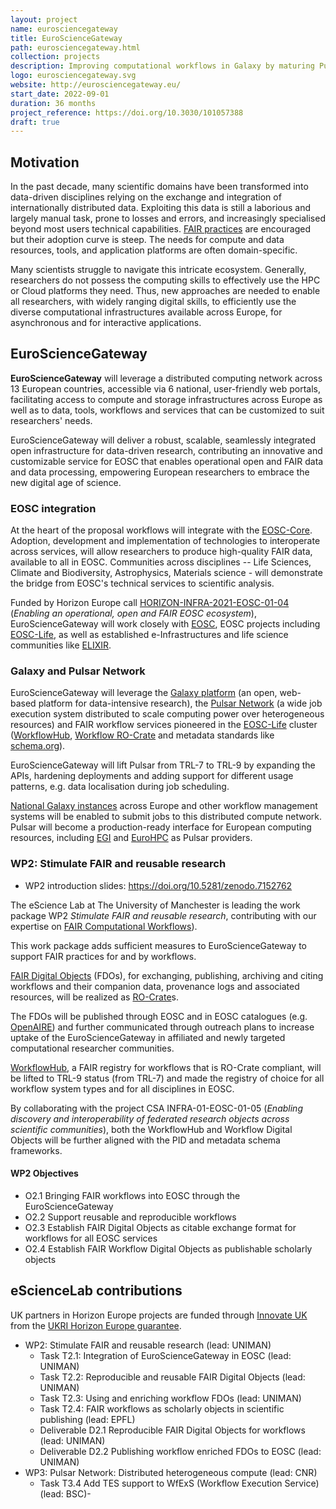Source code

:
 ```yaml
---
layout: project
name: eurosciencegateway
title: EuroScienceGateway
path: eurosciencegateway.html
collection: projects
description: Improving computational workflows in Galaxy by maturing Pulsar Network and publishing computational workflows as FAIR Digital Objects.
logo: eurosciencegateway.svg
website: http://eurosciencegateway.eu/
start_date: 2022-09-01
duration: 36 months
project_reference: https://doi.org/10.3030/101057388
draft: true
---
```


## Motivation

In the past decade, many scientific domains have been transformed into data-driven disciplines relying on the exchange and integration of internationally distributed data. Exploiting this data is still a laborious and largely manual task, prone to losses and errors, and increasingly specialised beyond most users technical capabilities. [FAIR practices](https://doi.org/10.1038/sdata.2016.18) are encouraged but their adoption curve is steep. The needs for compute and data resources, tools, and application platforms are often domain-specific. 

Many scientists struggle to navigate this intricate ecosystem. Generally, researchers do not possess the computing skills to effectively use the HPC or Cloud platforms they need. Thus, new approaches are needed to enable all researchers, with widely ranging digital skills, to efficiently use the diverse computational infrastructures available across Europe, for asynchronous and for interactive applications.

## EuroScienceGateway

**EuroScienceGateway** will leverage a distributed computing network across 13 European countries, accessible via 6 national, user-friendly web portals, facilitating access to compute and storage infrastructures across Europe as well as to data, tools, workflows and services that can be customized to suit researchers' needs. 

EuroScienceGateway will deliver a robust, scalable, seamlessly integrated open infrastructure for data-driven research, contributing an innovative and customizable service for EOSC that enables operational open and FAIR data and data processing, empowering European researchers to embrace the new digital age of science.

### EOSC integration

At the heart of the proposal workflows will integrate with the [EOSC-Core](https://eoscfuture.eu/wp-content/uploads/2022/04/EOSC-Core.pdf). Adoption, development and implementation of technologies to interoperate across services, will allow researchers to produce high-quality FAIR data, available to all in EOSC. Communities across disciplines -- Life Sciences, Climate and Biodiversity, Astrophysics, Materials science - will demonstrate the bridge from EOSC's technical services to scientific analysis.

Funded by Horizon Europe call [HORIZON-INFRA-2021-EOSC-01-04](https://ec.europa.eu/info/funding-tenders/opportunities/portal/screen/opportunities/topic-details/horizon-infra-2021-eosc-01-04) (_Enabling an operational, open and FAIR EOSC ecosystem_), EuroScienceGateway will work closely with [EOSC](https://www.eosc.eu/), EOSC projects including [EOSC-Life](../eosclife/), as well as established e-Infrastructures and life science communities like [ELIXIR](../elixir/).

### Galaxy and Pulsar Network

EuroScienceGateway will leverage the [Galaxy platform](https://galaxyproject.eu/) (an open, web-based platform for data-intensive research), the [Pulsar
Network](https://pulsar-network.readthedocs.io) (a wide job execution system distributed to scale computing power over heterogeneous resources) and
FAIR workflow services pioneered in the [EOSC-Life](https://www.eosc-life.eu/) cluster ([WorkflowHub](https://workflowhub.eu/), [Workflow RO-Crate](https://w3id.org/workflowhub/workflow-ro-crate/) and metadata standards like [schema.org](https://schema.org/)). 

EuroScienceGateway will lift Pulsar from TRL-7 to TRL-9 by expanding the APIs, hardening deployments and adding support for different usage patterns, e.g. data localisation during job scheduling. 

[National Galaxy instances](https://galaxyproject.org/use/) across Europe and other workflow management systems will be enabled to submit jobs to this distributed compute network. Pulsar will become a production-ready interface for European computing resources, including [EGI](https://www.egi.eu/) and [EuroHPC](https://eurohpc-ju.europa.eu/) as Pulsar providers.

### WP2: Stimulate FAIR and reusable research

* WP2 introduction slides: <https://doi.org/10.5281/zenodo.7152762>

The eScience Lab at The University of Manchester is leading the work package WP2 _Stimulate FAIR and reusable research_, contributing with our expertise on [FAIR Computational Workflows](https://workflows.community/groups/fair/)).

This work package adds sufficient measures to EuroScienceGateway to support FAIR practices for and by workflows. 

[FAIR Digital Objects](https://fairdo.org/) (FDOs), for exchanging, publishing, archiving and citing workflows and their companion data, provenance logs and associated resources, will be realized as [RO-Crate](/products/researchobject/#research-object-crate-ro-crate)s. 
 
The FDOs will be published through EOSC and in EOSC catalogues (e.g. [OpenAIRE](https://www.openaire.eu/)) and further communicated through outreach plans to increase uptake of the EuroScienceGateway in affiliated and newly targeted computational researcher communities. 

[WorkflowHub](../workflowhub/), a FAIR registry for workflows that is RO-Crate compliant, will be lifted to TRL-9 status (from TRL-7) and made the registry of choice for all workflow system types and for all disciplines in EOSC. 

By collaborating with the project CSA INFRA-01-EOSC-01-05 (_Enabling discovery and interoperability of federated research objects across scientific communities_), both the WorkflowHub and Workflow Digital Objects will be further aligned with the PID and metadata schema frameworks.


#### WP2 Objectives

* O2.1 Bringing FAIR workflows into EOSC through the EuroScienceGateway
* O2.2 Support reusable and reproducible workflows
* O2.3 Establish FAIR Digital Objects as citable exchange format for workflows for all EOSC services
* O2.4 Establish FAIR Workflow Digital Objects as publishable scholarly objects

## eScienceLab contributions

UK partners in Horizon Europe projects are funded through [Innovate UK](https://www.ukri.org/councils/innovate-uk/) from the [UKRI Horizon Europe guarantee](https://www.ukri.org/apply-for-funding/apply-for-horizon-europe-guarantee-funding/).

* WP2: Stimulate FAIR and reusable research (lead: UNIMAN)
  - Task T2.1: Integration of EuroScienceGateway in EOSC (lead: UNIMAN)
  - Task T2.2: Reproducible and reusable FAIR Digital Objects  (lead: UNIMAN)
  - Task T2.3: Using and enriching workflow FDOs (lead: UNIMAN)
  - Task T2.4: FAIR workflows as scholarly objects in scientific publishing (lead: EPFL)
  - Deliverable D2.1 Reproducible FAIR Digital Objects for workflows (lead: UNIMAN)
  - Deliverable D2.2 Publishing workflow enriched FDOs to EOSC (lead: UNIMAN)
* WP3: Pulsar Network: Distributed heterogeneous compute (lead: CNR)
  - Task T3.4 Add TES support to WfExS (Workflow Execution Service) (lead: BSC)-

» **YOUR OBJECTIVE**: From the entries, count the lines that hold the string "into". Nothing but the number is needed.

» **OUTPUT OF THE EXERCISE**: 2